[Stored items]
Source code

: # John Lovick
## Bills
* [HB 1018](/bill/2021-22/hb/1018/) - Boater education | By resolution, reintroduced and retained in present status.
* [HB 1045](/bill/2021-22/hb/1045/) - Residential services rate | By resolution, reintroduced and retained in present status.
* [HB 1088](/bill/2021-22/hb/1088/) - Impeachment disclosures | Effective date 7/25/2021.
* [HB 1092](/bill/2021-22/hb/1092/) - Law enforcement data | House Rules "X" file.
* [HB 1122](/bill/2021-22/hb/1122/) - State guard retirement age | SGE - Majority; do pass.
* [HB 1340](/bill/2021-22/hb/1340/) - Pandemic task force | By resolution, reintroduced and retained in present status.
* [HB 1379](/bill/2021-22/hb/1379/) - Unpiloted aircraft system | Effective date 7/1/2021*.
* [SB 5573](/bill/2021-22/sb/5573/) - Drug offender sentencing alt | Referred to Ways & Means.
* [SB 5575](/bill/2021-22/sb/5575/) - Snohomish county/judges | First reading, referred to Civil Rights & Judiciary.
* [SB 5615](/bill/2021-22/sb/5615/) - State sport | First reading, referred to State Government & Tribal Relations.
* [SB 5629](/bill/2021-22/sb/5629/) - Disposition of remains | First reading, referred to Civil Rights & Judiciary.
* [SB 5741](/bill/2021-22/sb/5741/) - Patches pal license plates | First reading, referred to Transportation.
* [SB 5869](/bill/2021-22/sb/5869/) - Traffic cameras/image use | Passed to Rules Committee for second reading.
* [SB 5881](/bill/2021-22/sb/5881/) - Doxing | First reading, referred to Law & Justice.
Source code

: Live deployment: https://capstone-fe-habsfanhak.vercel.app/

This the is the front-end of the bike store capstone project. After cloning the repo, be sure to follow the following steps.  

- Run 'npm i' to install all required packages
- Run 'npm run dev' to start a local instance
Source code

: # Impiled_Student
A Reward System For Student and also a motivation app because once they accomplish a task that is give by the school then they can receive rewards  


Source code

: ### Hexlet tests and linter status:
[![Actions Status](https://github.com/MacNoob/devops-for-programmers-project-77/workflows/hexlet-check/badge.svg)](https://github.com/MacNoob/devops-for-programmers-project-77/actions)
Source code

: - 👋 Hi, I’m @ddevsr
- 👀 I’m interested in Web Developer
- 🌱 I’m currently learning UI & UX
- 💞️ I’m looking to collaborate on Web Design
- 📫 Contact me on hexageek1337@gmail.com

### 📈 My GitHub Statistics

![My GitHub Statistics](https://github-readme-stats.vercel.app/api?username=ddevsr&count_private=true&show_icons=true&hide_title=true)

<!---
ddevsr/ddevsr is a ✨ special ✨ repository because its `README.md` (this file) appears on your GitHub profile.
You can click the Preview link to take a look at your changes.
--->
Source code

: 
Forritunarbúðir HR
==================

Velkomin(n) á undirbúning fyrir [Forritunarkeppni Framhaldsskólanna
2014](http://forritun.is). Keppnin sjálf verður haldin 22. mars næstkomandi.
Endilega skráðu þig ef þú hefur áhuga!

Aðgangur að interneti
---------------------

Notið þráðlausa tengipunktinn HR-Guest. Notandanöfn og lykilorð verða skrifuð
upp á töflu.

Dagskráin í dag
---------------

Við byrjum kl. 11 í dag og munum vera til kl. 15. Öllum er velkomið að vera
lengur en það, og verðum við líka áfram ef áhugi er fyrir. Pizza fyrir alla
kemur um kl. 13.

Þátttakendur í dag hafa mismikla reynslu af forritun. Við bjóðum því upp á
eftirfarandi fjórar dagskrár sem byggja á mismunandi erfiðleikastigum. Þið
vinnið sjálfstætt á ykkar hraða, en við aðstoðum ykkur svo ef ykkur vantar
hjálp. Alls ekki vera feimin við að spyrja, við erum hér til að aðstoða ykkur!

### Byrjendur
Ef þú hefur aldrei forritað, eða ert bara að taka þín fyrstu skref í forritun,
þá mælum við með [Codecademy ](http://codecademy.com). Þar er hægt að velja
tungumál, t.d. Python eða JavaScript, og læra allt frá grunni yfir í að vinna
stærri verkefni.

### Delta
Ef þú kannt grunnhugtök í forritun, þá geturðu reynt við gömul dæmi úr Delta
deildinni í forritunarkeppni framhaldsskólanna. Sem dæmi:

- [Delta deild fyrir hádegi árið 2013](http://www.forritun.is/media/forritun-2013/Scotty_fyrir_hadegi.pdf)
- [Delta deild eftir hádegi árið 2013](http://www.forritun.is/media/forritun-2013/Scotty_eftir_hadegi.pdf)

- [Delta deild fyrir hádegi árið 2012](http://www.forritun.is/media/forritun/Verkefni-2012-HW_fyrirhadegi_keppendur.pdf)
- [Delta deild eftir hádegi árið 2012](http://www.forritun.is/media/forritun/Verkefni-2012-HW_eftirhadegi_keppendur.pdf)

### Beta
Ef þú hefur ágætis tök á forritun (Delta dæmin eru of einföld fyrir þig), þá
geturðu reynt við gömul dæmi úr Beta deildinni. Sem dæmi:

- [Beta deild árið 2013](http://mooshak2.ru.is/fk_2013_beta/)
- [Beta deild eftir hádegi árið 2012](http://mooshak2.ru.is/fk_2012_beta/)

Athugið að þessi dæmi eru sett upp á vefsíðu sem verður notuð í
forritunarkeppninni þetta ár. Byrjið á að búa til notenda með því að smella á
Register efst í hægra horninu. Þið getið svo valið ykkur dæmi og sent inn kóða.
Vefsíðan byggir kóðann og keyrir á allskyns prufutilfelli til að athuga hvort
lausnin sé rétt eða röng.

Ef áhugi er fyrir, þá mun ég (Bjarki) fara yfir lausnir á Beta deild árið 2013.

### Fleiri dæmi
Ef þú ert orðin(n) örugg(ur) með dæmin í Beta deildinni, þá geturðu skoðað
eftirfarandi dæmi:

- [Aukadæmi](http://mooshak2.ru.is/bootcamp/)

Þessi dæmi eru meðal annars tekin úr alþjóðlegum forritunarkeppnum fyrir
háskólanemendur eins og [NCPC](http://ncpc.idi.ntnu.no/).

• **WORK TO BE COMPLETED**
Copy all the entries verbatim.

• **SOLUTION TO THIS PROBLEM**
Source code

: # John Lovick
## Bills
* [HB 1018](/bill/2021-22/hb/1018/) - Boater education | By resolution, reintroduced and retained in present status.
* [HB 1045](/bill/2021-22/hb/1045/) - Residential services rate | By resolution, reintroduced and retained in present status.
* [HB 1088](/bill/2021-22/hb/1088/) - Impeachment disclosures | Effective date 7/25/2021.
* [HB 1092](/bill/2021-22/hb/1092/) - Law enforcement data | House Rules "X" file.
* [HB 1122](/bill/2021-22/hb/1122/) - State guard retirement age | SGE - Majority; do pass.
* [HB 1340](/bill/2021-22/hb/1340/) - Pandemic task force | By resolution, reintroduced and retained in present status.
* [HB 1379](/bill/2021-22/hb/1379/) - Unpiloted aircraft system | Effective date 7/1/2021*.
* [SB 5573](/bill/2021-22/sb/5573/) - Drug offender sentencing alt | Referred to Ways & Means.
* [SB 5575](/bill/2021-22/sb/5575/) - Snohomish county/judges | First reading, referred to Civil Rights & Judiciary.
* [SB 5615](/bill/2021-22/sb/5615/) - State sport | First reading, referred to State Government & Tribal Relations.
* [SB 5629](/bill/2021-22/sb/5629/) - Disposition of remains | First reading, referred to Civil Rights & Judiciary.
* [SB 5741](/bill/2021-22/sb/5741/) - Patches pal license plates | First reading, referred to Transportation.
* [SB 5869](/bill/2021-22/sb/5869/) - Traffic cameras/image use | Passed to Rules Committee for second reading.
* [SB 5881](/bill/2021-22/sb/5881/) - Doxing | First reading, referred to Law & Justice.
Source code

: Live deployment: https://capstone-fe-habsfanhak.vercel.app/

This the is the front-end of the bike store capstone project. After cloning the repo, be sure to follow the following steps.  

- Run 'npm i' to install all required packages
- Run 'npm run dev' to start a local instance
Source code

: # Impiled_Student
A Reward System For Student and also a motivation app because once they accomplish a task that is give by the school then they can receive rewards  


Source code

: ### Hexlet tests and linter status:
[![Actions Status](https://github.com/MacNoob/devops-for-programmers-project-77/workflows/hexlet-check/badge.svg)](https://github.com/MacNoob/devops-for-programmers-project-77/actions)
Source code

: - 👋 Hi, I’m @ddevsr
- 👀 I’m interested in Web Developer
- 🌱 I’m currently learning UI & UX
- 💞️ I’m looking to collaborate on Web Design
- 📫 Contact me on hexageek1337@gmail.com

### 📈 My GitHub Statistics

![My GitHub Statistics](https://github-readme-stats.vercel.app/api?username=ddevsr&count_private=true&show_icons=true&hide_title=true)

<!---
ddevsr/ddevsr is a ✨ special ✨ repository because its `README.md` (this file) appears on your GitHub profile.
You can click the Preview link to take a look at your changes.
--->
Source code

: 
Forritunarbúðir HR
==================

Velkomin(n) á undirbúning fyrir [Forritunarkeppni Framhaldsskólanna
2014](http://forritun.is). Keppnin sjálf verður haldin 22. mars næstkomandi.
Endilega skráðu þig ef þú hefur áhuga!

Aðgangur að interneti
---------------------

Notið þráðlausa tengipunktinn HR-Guest. Notandanöfn og lykilorð verða skrifuð
upp á töflu.

Dagskráin í dag
---------------

Við byrjum kl. 11 í dag og munum vera til kl. 15. Öllum er velkomið að vera
lengur en það, og verðum við líka áfram ef áhugi er fyrir. Pizza fyrir alla
kemur um kl. 13.

Þátttakendur í dag hafa mismikla reynslu af forritun. Við bjóðum því upp á
eftirfarandi fjórar dagskrár sem byggja á mismunandi erfiðleikastigum. Þið
vinnið sjálfstætt á ykkar hraða, en við aðstoðum ykkur svo ef ykkur vantar
hjálp. Alls ekki vera feimin við að spyrja, við erum hér til að aðstoða ykkur!

### Byrjendur
Ef þú hefur aldrei forritað, eða ert bara að taka þín fyrstu skref í forritun,
þá mælum við með [Codecademy ](http://codecademy.com). Þar er hægt að velja
tungumál, t.d. Python eða JavaScript, og læra allt frá grunni yfir í að vinna
stærri verkefni.

### Delta
Ef þú kannt grunnhugtök í forritun, þá geturðu reynt við gömul dæmi úr Delta
deildinni í forritunarkeppni framhaldsskólanna. Sem dæmi:

- [Delta deild fyrir hádegi árið 2013](http://www.forritun.is/media/forritun-2013/Scotty_fyrir_hadegi.pdf)
- [Delta deild eftir hádegi árið 2013](http://www.forritun.is/media/forritun-2013/Scotty_eftir_hadegi.pdf)

- [Delta deild fyrir hádegi árið 2012](http://www.forritun.is/media/forritun/Verkefni-2012-HW_fyrirhadegi_keppendur.pdf)
- [Delta deild eftir hádegi árið 2012](http://www.forritun.is/media/forritun/Verkefni-2012-HW_eftirhadegi_keppendur.pdf)

### Beta
Ef þú hefur ágætis tök á forritun (Delta dæmin eru of einföld fyrir þig), þá
geturðu reynt við gömul dæmi úr Beta deildinni. Sem dæmi:

- [Beta deild árið 2013](http://mooshak2.ru.is/fk_2013_beta/)
- [Beta deild eftir hádegi árið 2012](http://mooshak2.ru.is/fk_2012_beta/)

Athugið að þessi dæmi eru sett upp á vefsíðu sem verður notuð í
forritunarkeppninni þetta ár. Byrjið á að búa til notenda með því að smella á
Register efst í hægra horninu. Þið getið svo valið ykkur dæmi og sent inn kóða.
Vefsíðan byggir kóðann og keyrir á allskyns prufutilfelli til að athuga hvort
lausnin sé rétt eða röng.

Ef áhugi er fyrir, þá mun ég (Bjarki) fara yfir lausnir á Beta deild árið 2013.

### Fleiri dæmi
Ef þú ert orðin(n) örugg(ur) með dæmin í Beta deildinni, þá geturðu skoðað
eftirfarandi dæmi:

- [Aukadæmi](http://mooshak2.ru.is/bootcamp/)

Þessi dæmi eru meðal annars tekin úr alþjóðlegum forritunarkeppnum fyrir
háskólanemendur eins og [NCPC](http://ncpc.idi.ntnu.no/).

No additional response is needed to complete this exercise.